The conversation was the beginning of Kater's journey toward her fourth album, Grenades — the followup to her 2016 award-winning Nine Pin. "I kind of started on that path of trying to figure out what he had to say, first of all, and then what I could take from that and create a story," she explains.
 
Kater took her time crafting the story she would tell on Grenades. She moved to Toronto, she visited Grenada, and developed her songs through free and sense writing. Kater also made a few goals: she wanted this album, unlike her other releases, to be a collection of entirely original songs, and she didn't want it to be another, as Kater characterizes, "pseudo-Appalachian record."
 
To make her plan a reality, Kater teamed up with producer Erin Costelo. The resulting record sounds fuller than Kater's previous releases, and her once-predominant banjo is nestled among the warm tones of a backing band. When it came to hiring additional support, Kater and Costelo made a conscious decision to enlist more women, including guitarist Christine Bougie.
 
"I realized that on Nine Pin, I had accidentally hired all men.

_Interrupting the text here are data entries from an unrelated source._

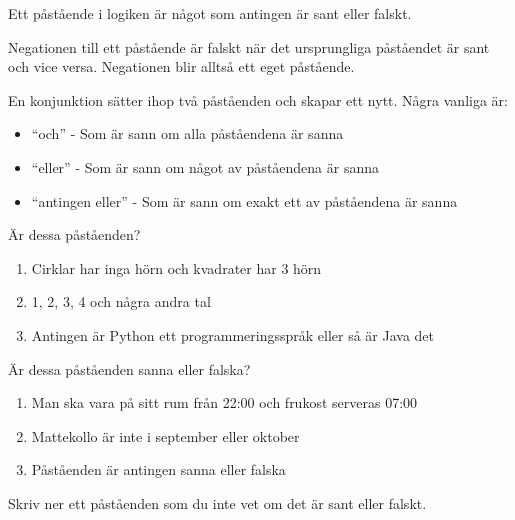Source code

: 
\begin{definition}[Påstående]
	Ett påstående i logiken är något som antingen är sant eller falskt.
\end{definition}


\begin{definition}[Negation]
	Negationen till ett påstående är falskt när det ursprungliga påståendet är sant och vice versa. Negationen blir alltså ett eget påstående.
\end{definition}

\begin{definition}[Konjunktion]
	En konjunktion sätter ihop två påståenden och skapar ett nytt. Några vanliga är:
	\begin{itemize}
		\item ``och'' - Som är sann om alla påståendena är sanna
		\item ``eller'' - Som är sann om något av påståendena är sanna
		\item ``antingen eller'' - Som är sann om exakt ett av påståendena är sanna
	\end{itemize}
\end{definition}

\begin{problem}
	Är dessa påståenden?
	\begin{enumerate}[label=\alph*)]
		\item Cirklar har inga hörn och kvadrater har 3 hörn
		\item 1, 2, 3, 4 och några andra tal
		\item Antingen är Python ett programmeringsspråk eller så är Java det
	\end{enumerate}
\end{problem}


\begin{problem}
	Är dessa påståenden sanna eller falska?
	\begin{enumerate}[label=\alph*)]
		\item Man ska vara på sitt rum från 22:00 och frukost serveras 07:00
		\item Mattekollo är inte i september eller oktober
		\item Påståenden är antingen sanna eller falska
	\end{enumerate}
\end{problem} 


\begin{problem}
	Skriv ner ett påståenden som du inte vet om det är sant eller falskt.
\end{problem}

I think more and more, because of the conversations going on about how there needs to be gender parity at music festivals, I think it's also really important for artists to hire more women," Kater notes. "It just so happened that all the women that we hired are the best in the business."
 
The songs on Grenades touch on immigration, family, identity, love and finding the meaning of home. Snippets of Kater's dad speaking, taken from her recorded conversation with him, can be heard throughout Grenades, anchoring the album in moments that alter the course of Kater's family's history. Through her understanding of this history, Kater gained a better understanding of herself.
 
"I think I was looking to Grenada as being this Mecca. This is the place where my family is, where I have roots, and so I went back fully expecting that to be the experience, and half expecting, probably pretty naively, to live there forever basically. When I got there, I realized that I was so Canadian! Like my accent is Canadian and I just have so many cultural imprints of Canada. It was a really revelatory thing, and it made me way more accepting of who I am and how I grew up. I think it made it okay to not have one place that completely defines who you are. To have multiple places that influence you.
 
"I have processed a lot of things and definitely feel stronger for it," she adds. "I think it needed to happen."
 
Grenades is out now on Acronym Records.